▶ [Directions for this task] Omit every image, and transcribe the remaining entries exactly as given.

▶ [Data for the task]
======

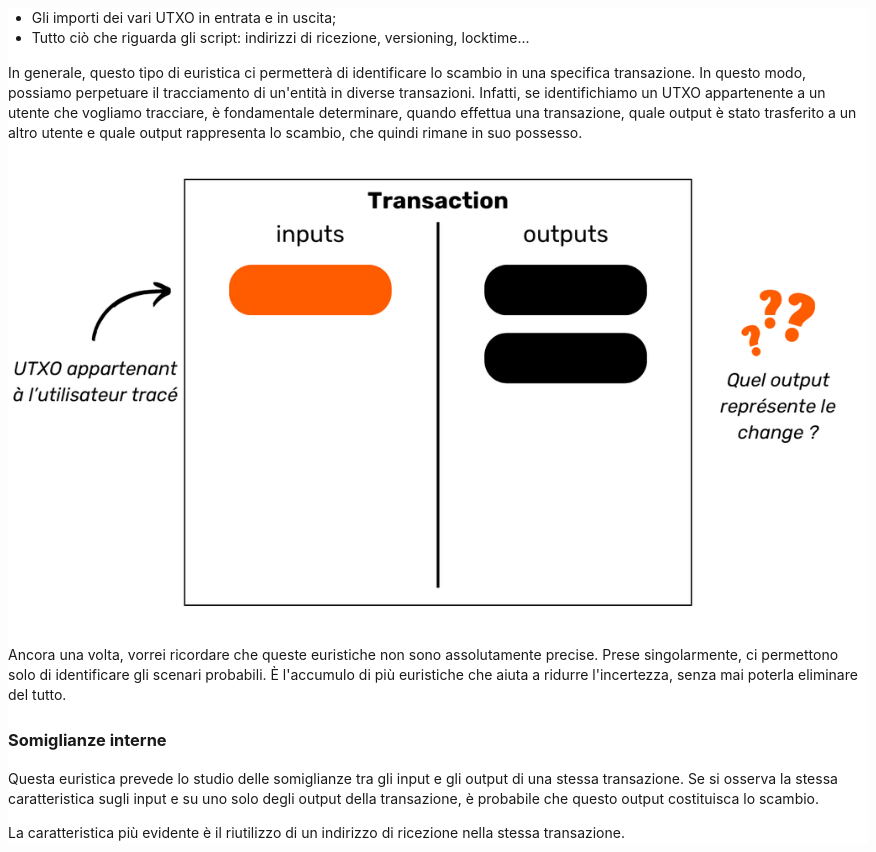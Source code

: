 
- Gli importi dei vari UTXO in entrata e in uscita;
- Tutto ciò che riguarda gli script: indirizzi di ricezione, versioning, locktime...

In generale, questo tipo di euristica ci permetterà di identificare lo scambio in una specifica transazione. In questo modo, possiamo perpetuare il tracciamento di un'entità in diverse transazioni. Infatti, se identifichiamo un UTXO appartenente a un utente che vogliamo tracciare, è fondamentale determinare, quando effettua una transazione, quale output è stato trasferito a un altro utente e quale output rappresenta lo scambio, che quindi rimane in suo possesso.

![BTC204](assets/fr/044.webp)

Ancora una volta, vorrei ricordare che queste euristiche non sono assolutamente precise. Prese singolarmente, ci permettono solo di identificare gli scenari probabili. È l'accumulo di più euristiche che aiuta a ridurre l'incertezza, senza mai poterla eliminare del tutto.

### Somiglianze interne

Questa euristica prevede lo studio delle somiglianze tra gli input e gli output di una stessa transazione. Se si osserva la stessa caratteristica sugli input e su uno solo degli output della transazione, è probabile che questo output costituisca lo scambio.

La caratteristica più evidente è il riutilizzo di un indirizzo di ricezione nella stessa transazione.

======

▶ [Result of the exercise]
Source code

: 
- Gli importi dei vari UTXO in entrata e in uscita;
- Tutto ciò che riguarda gli script: indirizzi di ricezione, versioning, locktime...

In generale, questo tipo di euristica ci permetterà di identificare lo scambio in una specifica transazione. In questo modo, possiamo perpetuare il tracciamento di un'entità in diverse transazioni. Infatti, se identifichiamo un UTXO appartenente a un utente che vogliamo tracciare, è fondamentale determinare, quando effettua una transazione, quale output è stato trasferito a un altro utente e quale output rappresenta lo scambio, che quindi rimane in suo possesso.

![BTC204](assets/fr/044.webp)

Ancora una volta, vorrei ricordare che queste euristiche non sono assolutamente precise. Prese singolarmente, ci permettono solo di identificare gli scenari probabili. È l'accumulo di più euristiche che aiuta a ridurre l'incertezza, senza mai poterla eliminare del tutto.

### Somiglianze interne

Questa euristica prevede lo studio delle somiglianze tra gli input e gli output di una stessa transazione. Se si osserva la stessa caratteristica sugli input e su uno solo degli output della transazione, è probabile che questo output costituisca lo scambio.

La caratteristica più evidente è il riutilizzo di un indirizzo di ricezione nella stessa transazione.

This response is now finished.